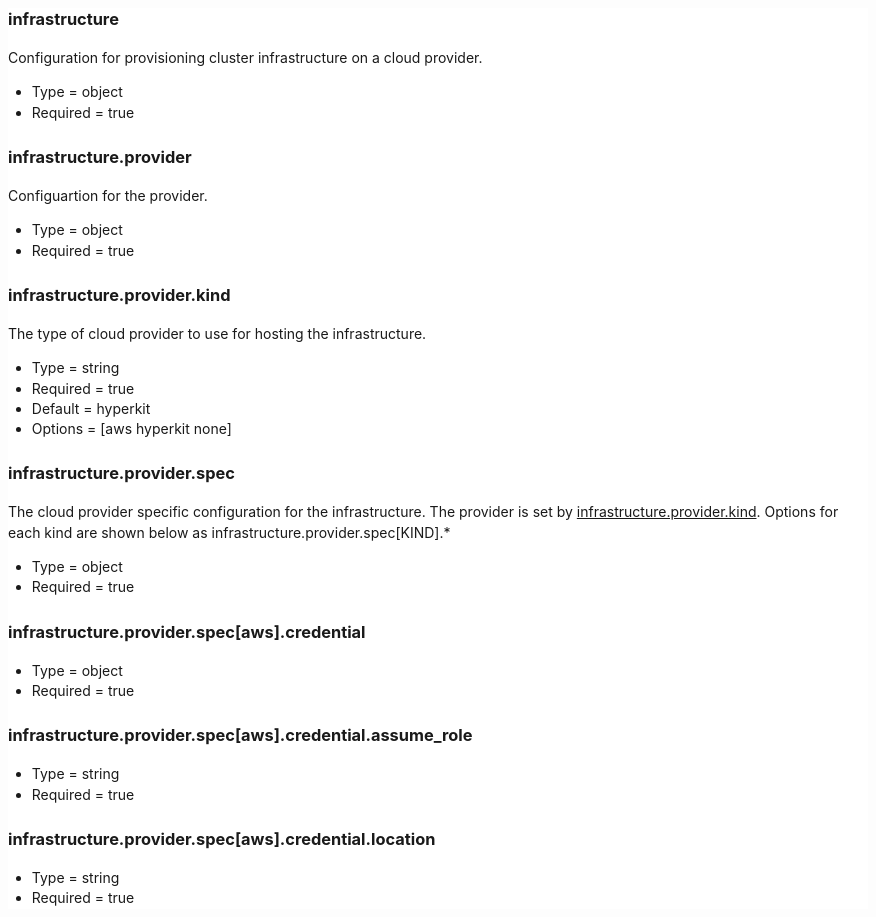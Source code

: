### infrastructure

Configuration for provisioning cluster infrastructure on a cloud provider.


* Type = object
* Required = true

### infrastructure.provider

Configuartion for the provider.


* Type = object
* Required = true

### infrastructure.provider.kind

The type of cloud provider to use for hosting the infrastructure.


* Type = string
* Required = true
* Default = hyperkit
* Options = [aws hyperkit none]

### infrastructure.provider.spec

The cloud provider specific configuration for the infrastructure. The provider is set by [infrastructure.provider.kind](#infrastructureproviderkind). Options for each kind are shown below as infrastructure.provider.spec[KIND].*


* Type = object
* Required = true

### infrastructure.provider.spec[aws].credential




* Type = object
* Required = true

### infrastructure.provider.spec[aws].credential.assume_role




* Type = string
* Required = true

### infrastructure.provider.spec[aws].credential.location




* Type = string
* Required = true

*What this task involves*: Counting only lines of the data above that hold "cloud", report the total and nothing else.

*Written solution*: 3